▸ **THE TASK**: Extract, from the records beneath this instruction, each line that contains the word "which".

Stored data:
-- -- --
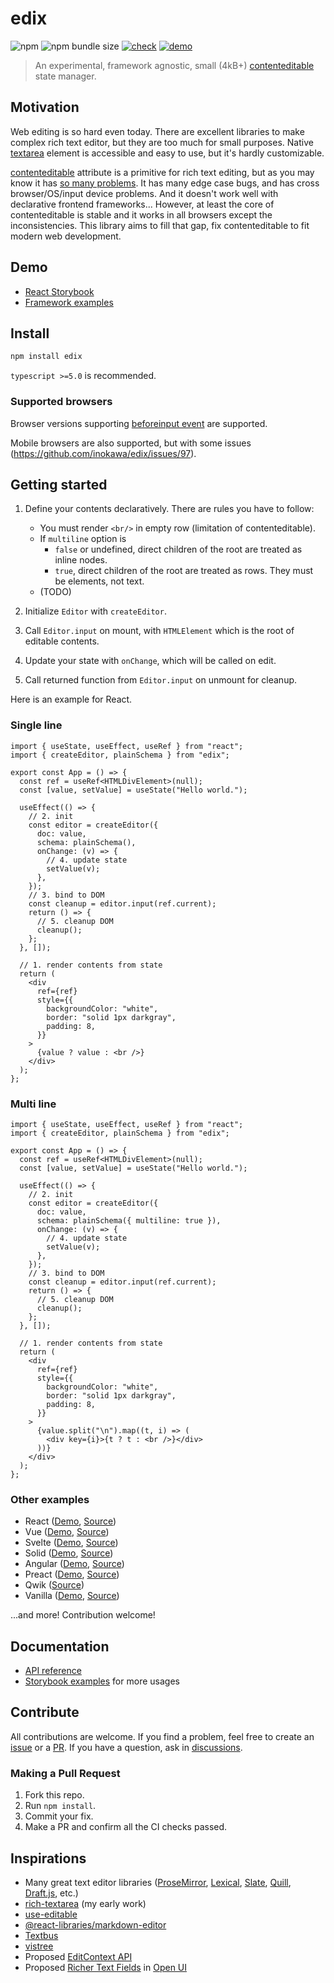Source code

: # edix

![npm](https://img.shields.io/npm/v/edix) ![npm bundle size](https://img.shields.io/bundlephobia/minzip/edix) [![check](https://github.com/inokawa/edix/actions/workflows/check.yml/badge.svg)](https://github.com/inokawa/edix/actions/workflows/check.yml) [![demo](https://github.com/inokawa/edix/actions/workflows/demo.yml/badge.svg)](https://github.com/inokawa/edix/actions/workflows/demo.yml)

> An experimental, framework agnostic, small (4kB+) [contenteditable](https://developer.mozilla.org/en-US/docs/Web/HTML/Global_attributes/contenteditable) state manager.

## Motivation

Web editing is so hard even today. There are excellent libraries to make complex rich text editor, but they are too much for small purposes. Native [textarea](https://developer.mozilla.org/en-US/docs/Web/HTML/Element/textarea) element is accessible and easy to use, but it's hardly customizable.

[contenteditable](https://developer.mozilla.org/en-US/docs/Web/HTML/Global_attributes/contenteditable) attribute is a primitive for rich text editing, but as you may know it has [so many problems](https://github.com/grammarly/contenteditable). It has many edge case bugs, and has cross browser/OS/input device problems. And it doesn't work well with declarative frontend frameworks... However, at least the core of contenteditable is stable and it works in all browsers except the inconsistencies. This library aims to fill that gap, fix contenteditable to fit modern web development.

## Demo

- [React Storybook](https://inokawa.github.io/edix/)
- [Framework examples](#other-examples)

## Install

```sh
npm install edix
```

`typescript >=5.0` is recommended.

### Supported browsers

Browser versions supporting [beforeinput event](https://developer.mozilla.org/en-US/docs/Web/API/Element/beforeinput_event#browser_compatibility) are supported.

Mobile browsers are also supported, but with some issues (https://github.com/inokawa/edix/issues/97).

## Getting started

1. Define your contents declaratively. There are rules you have to follow:

   - You must render `<br/>` in empty row (limitation of contenteditable).
   - If `multiline` option is
     - `false` or undefined, direct children of the root are treated as inline nodes.
     - `true`, direct children of the root are treated as rows. They must be elements, not text.
   - (TODO)

2. Initialize `Editor` with `createEditor`.
3. Call `Editor.input` on mount, with `HTMLElement` which is the root of editable contents.
4. Update your state with `onChange`, which will be called on edit.
5. Call returned function from `Editor.input` on unmount for cleanup.

Here is an example for React.

### Single line

```tsx
import { useState, useEffect, useRef } from "react";
import { createEditor, plainSchema } from "edix";

export const App = () => {
  const ref = useRef<HTMLDivElement>(null);
  const [value, setValue] = useState("Hello world.");

  useEffect(() => {
    // 2. init
    const editor = createEditor({
      doc: value,
      schema: plainSchema(),
      onChange: (v) => {
        // 4. update state
        setValue(v);
      },
    });
    // 3. bind to DOM
    const cleanup = editor.input(ref.current);
    return () => {
      // 5. cleanup DOM
      cleanup();
    };
  }, []);

  // 1. render contents from state
  return (
    <div
      ref={ref}
      style={{
        backgroundColor: "white",
        border: "solid 1px darkgray",
        padding: 8,
      }}
    >
      {value ? value : <br />}
    </div>
  );
};
```

### Multi line

```tsx
import { useState, useEffect, useRef } from "react";
import { createEditor, plainSchema } from "edix";

export const App = () => {
  const ref = useRef<HTMLDivElement>(null);
  const [value, setValue] = useState("Hello world.");

  useEffect(() => {
    // 2. init
    const editor = createEditor({
      doc: value,
      schema: plainSchema({ multiline: true }),
      onChange: (v) => {
        // 4. update state
        setValue(v);
      },
    });
    // 3. bind to DOM
    const cleanup = editor.input(ref.current);
    return () => {
      // 5. cleanup DOM
      cleanup();
    };
  }, []);

  // 1. render contents from state
  return (
    <div
      ref={ref}
      style={{
        backgroundColor: "white",
        border: "solid 1px darkgray",
        padding: 8,
      }}
    >
      {value.split("\n").map((t, i) => (
        <div key={i}>{t ? t : <br />}</div>
      ))}
    </div>
  );
};
```

### Other examples

- React ([Demo](https://inokawa.github.io/edix/react), [Source](./examples/react))
- Vue ([Demo](https://inokawa.github.io/edix/vue), [Source](./examples/vue))
- Svelte ([Demo](https://inokawa.github.io/edix/svelte), [Source](./examples/svelte))
- Solid ([Demo](https://inokawa.github.io/edix/solid), [Source](./examples/solid))
- Angular ([Demo](https://inokawa.github.io/edix/angular), [Source](./examples/angular))
- Preact ([Demo](https://inokawa.github.io/edix/preact), [Source](./examples/preact))
- Qwik ([Source](./examples/qwik))
- Vanilla ([Demo](https://inokawa.github.io/edix/vanilla), [Source](./examples/vanilla))

...and more! Contribution welcome!

## Documentation

- [API reference](./docs/API.md)
- [Storybook examples](./stories) for more usages

## Contribute

All contributions are welcome.
If you find a problem, feel free to create an [issue](https://github.com/inokawa/edix/issues) or a [PR](https://github.com/inokawa/edix/pulls). If you have a question, ask in [discussions](https://github.com/inokawa/edix/discussions).

### Making a Pull Request

1. Fork this repo.
2. Run `npm install`.
3. Commit your fix.
4. Make a PR and confirm all the CI checks passed.

## Inspirations

- Many great text editor libraries ([ProseMirror](https://prosemirror.net/), [Lexical](https://github.com/facebook/lexical), [Slate](https://github.com/ianstormtaylor/slate), [Quill](https://github.com/slab/quill), [Draft.js](https://github.com/facebookarchive/draft-js), etc.)
- [rich-textarea](https://github.com/inokawa/rich-textarea) (my early work)
- [use-editable](https://github.com/FormidableLabs/use-editable)
- [@react-libraries/markdown-editor](https://github.com/ReactLibraries/markdown-editor)
- [Textbus](https://github.com/textbus/textbus)
- [vistree](https://github.com/mizchi/vistree)
- Proposed [EditContext API](https://github.com/w3c/edit-context)
- Proposed [Richer Text Fields](https://open-ui.org/components/richer-text-fields.explainer/) in [Open UI](https://open-ui.org/)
-- -- --
▸ **TASK OUTPUT**:
3. Call `Editor.input` on mount, with `HTMLElement` which is the root of editable contents.
4. Update your state with `onChange`, which will be called on edit.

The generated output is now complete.